**DATA FOR REVIEW**.
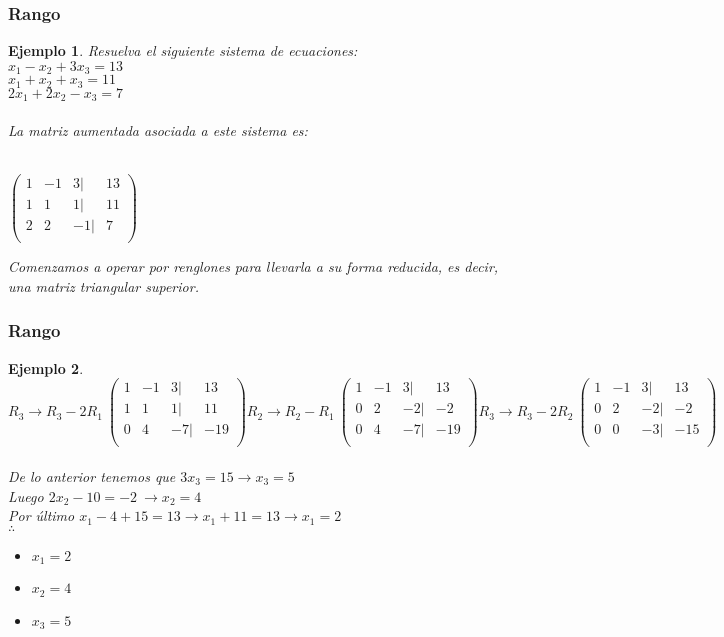 \documentclass[11pt]{beamer}
\newtheorem{ejem}{Ejemplo}
\begin{document}
\begin{frame}
\frametitle{Rango}
\begin{ejem}
Resuelva el siguiente sistema de ecuaciones:\\
$x_1 - x_2 +3x_3 = 13$\\
$x_1 + x_2 + x_3 = 11$\\
$2x_1 + 2x_2 - x_3 = 7$\\ \hspace{0cm} \\
La matriz aumentada asociada a este sistema es: \\ \hspace{0cm} \\
\begin{center}
${\displaystyle \mathbf {} {\begin{pmatrix}1&-1&3|&13\\1&1&1|&11\\2&2&-1|&7\\\end{pmatrix}}}$
\end{center}
Comenzamos a operar por renglones para llevarla a su forma reducida, es decir, una matriz triangular superior.
\end{ejem}
\end{frame}

\begin{frame}
\frametitle{Rango}
\begin{ejem}
$R_3 \rightarrow R_3 - 2R_1 ~ {\displaystyle \mathbf {} {\begin{pmatrix}1&-1&3|&13\\1&1&1|&11\\0&4&-7|&-19\\\end{pmatrix}}}
R_2 \rightarrow R_2 - R_1 ~ {\displaystyle \mathbf {} {\begin{pmatrix}1&-1&3|&13\\0&2&-2|&-2\\0&4&-7|&-19\\\end{pmatrix}}}
R_3 \rightarrow R_3 - 2R_2 ~ {\displaystyle \mathbf {} {\begin{pmatrix}1&-1&3|&13\\0&2&-2|&-2\\0&0&-3|&-15\\\end{pmatrix}}}$
\\ \hspace{0cm} \\
De lo anterior tenemos que $3x_3 = 15 \rightarrow x_3 = 5$\\
Luego $2x_2 -10 = -2 ~ \rightarrow x_2 = 4$\\
Por último $x_1 - 4 + 15 = 13 \rightarrow x_1 + 11 = 13 \rightarrow x_1 = 2$\\
$\therefore$
\begin{itemize}
\item $x_1 = 2$
\item $x_2 = 4$
\item $x_3 = 5$ 
\end{itemize} 
\end{ejem}
\end{frame}
\end{document}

**WORK INSTRUCTION**. Search the entries for the word "rightarrow" and copy every line that has it.

**REPLY**.
$R_3 \rightarrow R_3 - 2R_1 ~ {\displaystyle \mathbf {} {\begin{pmatrix}1&-1&3|&13\\1&1&1|&11\\0&4&-7|&-19\\\end{pmatrix}}}
R_2 \rightarrow R_2 - R_1 ~ {\displaystyle \mathbf {} {\begin{pmatrix}1&-1&3|&13\\0&2&-2|&-2\\0&4&-7|&-19\\\end{pmatrix}}}
R_3 \rightarrow R_3 - 2R_2 ~ {\displaystyle \mathbf {} {\begin{pmatrix}1&-1&3|&13\\0&2&-2|&-2\\0&0&-3|&-15\\\end{pmatrix}}}$
De lo anterior tenemos que $3x_3 = 15 \rightarrow x_3 = 5$\\
Luego $2x_2 -10 = -2 ~ \rightarrow x_2 = 4$\\
Por último $x_1 - 4 + 15 = 13 \rightarrow x_1 + 11 = 13 \rightarrow x_1 = 2$\\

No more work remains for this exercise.